Ao envolver as crianças na Grande Comissão desde cedo, pais e líderes ajudam a formar corações sensíveis ao outro e comprometidos com o Evangelho no presente e no futuro
Por Patricia Esteves
Uma das marcas mais comoventes da fé cristã está na capacidade de perceber que Deus age de infinitas maneiras, inclusive por meio dos pequenos.
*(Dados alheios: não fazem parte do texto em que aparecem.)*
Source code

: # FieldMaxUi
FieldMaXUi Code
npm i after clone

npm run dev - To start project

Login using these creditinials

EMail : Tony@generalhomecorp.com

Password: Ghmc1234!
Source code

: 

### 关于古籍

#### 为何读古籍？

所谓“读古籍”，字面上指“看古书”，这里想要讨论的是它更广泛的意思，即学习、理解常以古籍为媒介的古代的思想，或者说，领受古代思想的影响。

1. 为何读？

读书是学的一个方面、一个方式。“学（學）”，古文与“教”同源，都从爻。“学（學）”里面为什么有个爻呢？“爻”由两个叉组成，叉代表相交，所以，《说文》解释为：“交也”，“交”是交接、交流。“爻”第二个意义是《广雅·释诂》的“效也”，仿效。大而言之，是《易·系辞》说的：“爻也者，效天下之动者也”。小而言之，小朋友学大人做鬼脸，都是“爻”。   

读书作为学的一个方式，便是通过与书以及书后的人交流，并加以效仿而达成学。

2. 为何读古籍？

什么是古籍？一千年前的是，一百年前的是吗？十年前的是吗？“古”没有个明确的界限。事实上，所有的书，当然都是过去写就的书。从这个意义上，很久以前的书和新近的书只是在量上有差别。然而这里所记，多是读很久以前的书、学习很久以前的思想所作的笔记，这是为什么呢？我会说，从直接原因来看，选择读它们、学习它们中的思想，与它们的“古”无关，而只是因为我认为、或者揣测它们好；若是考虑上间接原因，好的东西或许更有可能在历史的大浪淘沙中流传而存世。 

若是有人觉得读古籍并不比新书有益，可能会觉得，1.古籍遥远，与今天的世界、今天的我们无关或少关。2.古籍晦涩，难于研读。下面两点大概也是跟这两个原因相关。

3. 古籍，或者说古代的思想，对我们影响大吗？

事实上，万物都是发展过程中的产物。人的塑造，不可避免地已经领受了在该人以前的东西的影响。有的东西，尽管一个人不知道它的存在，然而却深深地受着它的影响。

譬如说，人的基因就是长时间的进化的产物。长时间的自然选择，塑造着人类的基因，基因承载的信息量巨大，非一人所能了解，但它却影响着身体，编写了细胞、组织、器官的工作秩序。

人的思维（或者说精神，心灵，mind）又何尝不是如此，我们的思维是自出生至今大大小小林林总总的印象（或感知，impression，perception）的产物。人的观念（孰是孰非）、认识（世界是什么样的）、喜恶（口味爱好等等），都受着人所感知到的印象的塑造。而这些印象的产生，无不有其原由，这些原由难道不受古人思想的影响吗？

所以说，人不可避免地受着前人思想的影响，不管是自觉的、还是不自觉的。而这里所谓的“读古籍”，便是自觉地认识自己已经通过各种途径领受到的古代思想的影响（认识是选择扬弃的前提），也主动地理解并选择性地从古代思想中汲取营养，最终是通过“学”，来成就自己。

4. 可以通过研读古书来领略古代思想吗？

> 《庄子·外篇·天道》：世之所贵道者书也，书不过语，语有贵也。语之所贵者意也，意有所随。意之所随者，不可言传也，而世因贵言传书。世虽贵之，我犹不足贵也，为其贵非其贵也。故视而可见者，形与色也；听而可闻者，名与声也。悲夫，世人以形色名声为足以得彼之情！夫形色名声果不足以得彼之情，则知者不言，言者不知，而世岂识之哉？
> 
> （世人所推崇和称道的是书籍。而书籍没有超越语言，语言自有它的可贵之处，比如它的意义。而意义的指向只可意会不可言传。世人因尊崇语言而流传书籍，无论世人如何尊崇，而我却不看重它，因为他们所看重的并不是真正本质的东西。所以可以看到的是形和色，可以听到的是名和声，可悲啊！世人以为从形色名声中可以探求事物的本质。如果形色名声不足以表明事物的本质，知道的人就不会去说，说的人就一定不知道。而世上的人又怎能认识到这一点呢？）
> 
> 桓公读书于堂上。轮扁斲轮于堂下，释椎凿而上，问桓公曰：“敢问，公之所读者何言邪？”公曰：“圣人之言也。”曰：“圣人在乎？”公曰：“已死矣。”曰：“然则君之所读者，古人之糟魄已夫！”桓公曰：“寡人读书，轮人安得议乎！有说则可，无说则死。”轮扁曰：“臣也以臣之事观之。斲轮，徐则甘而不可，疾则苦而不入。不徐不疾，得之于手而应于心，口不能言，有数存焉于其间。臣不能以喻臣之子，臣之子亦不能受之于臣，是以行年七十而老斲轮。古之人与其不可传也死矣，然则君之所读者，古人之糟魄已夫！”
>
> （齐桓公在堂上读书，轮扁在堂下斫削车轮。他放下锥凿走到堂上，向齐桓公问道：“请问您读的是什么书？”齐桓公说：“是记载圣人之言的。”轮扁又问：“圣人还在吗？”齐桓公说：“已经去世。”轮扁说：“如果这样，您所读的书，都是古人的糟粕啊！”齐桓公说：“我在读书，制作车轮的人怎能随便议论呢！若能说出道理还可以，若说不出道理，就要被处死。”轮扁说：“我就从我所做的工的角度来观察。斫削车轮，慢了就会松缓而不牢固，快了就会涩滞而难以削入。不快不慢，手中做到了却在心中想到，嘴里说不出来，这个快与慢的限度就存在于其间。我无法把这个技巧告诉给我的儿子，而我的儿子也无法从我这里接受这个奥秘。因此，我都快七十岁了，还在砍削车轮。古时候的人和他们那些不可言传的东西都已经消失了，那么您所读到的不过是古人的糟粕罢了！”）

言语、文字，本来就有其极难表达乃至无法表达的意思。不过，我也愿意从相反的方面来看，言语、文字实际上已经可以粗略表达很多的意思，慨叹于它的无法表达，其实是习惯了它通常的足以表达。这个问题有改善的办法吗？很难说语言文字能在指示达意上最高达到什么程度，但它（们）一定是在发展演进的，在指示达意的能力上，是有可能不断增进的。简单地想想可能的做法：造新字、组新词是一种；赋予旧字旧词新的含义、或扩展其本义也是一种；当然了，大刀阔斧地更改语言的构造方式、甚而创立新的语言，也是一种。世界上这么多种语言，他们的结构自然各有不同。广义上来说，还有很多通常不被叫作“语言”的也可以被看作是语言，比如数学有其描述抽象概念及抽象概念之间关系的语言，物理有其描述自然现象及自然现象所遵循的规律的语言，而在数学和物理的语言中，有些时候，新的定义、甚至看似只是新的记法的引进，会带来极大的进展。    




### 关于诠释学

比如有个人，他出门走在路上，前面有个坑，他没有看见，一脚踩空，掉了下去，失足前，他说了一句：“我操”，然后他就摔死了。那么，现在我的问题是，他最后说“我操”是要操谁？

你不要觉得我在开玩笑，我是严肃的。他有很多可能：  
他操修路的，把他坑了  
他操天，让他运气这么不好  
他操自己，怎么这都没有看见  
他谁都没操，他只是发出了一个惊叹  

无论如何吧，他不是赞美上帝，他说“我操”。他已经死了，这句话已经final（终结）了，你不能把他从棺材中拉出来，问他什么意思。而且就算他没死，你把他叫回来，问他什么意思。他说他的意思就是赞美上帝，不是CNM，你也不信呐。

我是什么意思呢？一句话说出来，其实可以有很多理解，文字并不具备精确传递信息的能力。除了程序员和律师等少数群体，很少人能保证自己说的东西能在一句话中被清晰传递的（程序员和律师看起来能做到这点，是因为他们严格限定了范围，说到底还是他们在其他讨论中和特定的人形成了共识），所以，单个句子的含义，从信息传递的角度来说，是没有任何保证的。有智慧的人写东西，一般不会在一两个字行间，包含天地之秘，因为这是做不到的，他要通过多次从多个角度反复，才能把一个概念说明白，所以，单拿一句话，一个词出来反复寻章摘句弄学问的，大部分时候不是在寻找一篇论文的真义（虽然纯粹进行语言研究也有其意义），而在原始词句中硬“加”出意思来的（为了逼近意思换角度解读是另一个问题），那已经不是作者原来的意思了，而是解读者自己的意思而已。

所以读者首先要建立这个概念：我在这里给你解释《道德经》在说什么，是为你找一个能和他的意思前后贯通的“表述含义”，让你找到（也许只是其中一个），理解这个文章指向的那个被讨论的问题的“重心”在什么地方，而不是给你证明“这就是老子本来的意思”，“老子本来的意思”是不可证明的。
Missões, muitas vezes associadas ao envio de adultos preparados e maduros, também encontram seu espaço na vida de crianças, não como expectativa de um futuro distante, mas como realidade possível e necessária já nos primeiros anos.
“A criança pode nos ajudar a resgatar e preservar virtudes dadas por Deus que ainda estão presentes nela, como a capacidade do perdão, o amor sincero, a amizade fácil, a espontaneidade, a dependência e a humildade”, afirma Jan Greenwood, missionária inglesa que trabalhou no Brasil entre 1992 e 2020, ex-coordenadora de pessoal da Interserve Brasil e professora no Centro Evangélico de Missões (CEM), atualmente residindo na Inglaterra.
Na prática, criar filhos com visão missionária é mais do que ensiná-los a orar por missionários ou contribuir com ofertas para evangelização. É plantar neles uma consciência de que são parte ativa do que Deus está fazendo no mundo. Não se trata de impor um ministério, mas de cultivar um coração sensível ao outro, atento às necessidades e disposto a compartilhar a fé.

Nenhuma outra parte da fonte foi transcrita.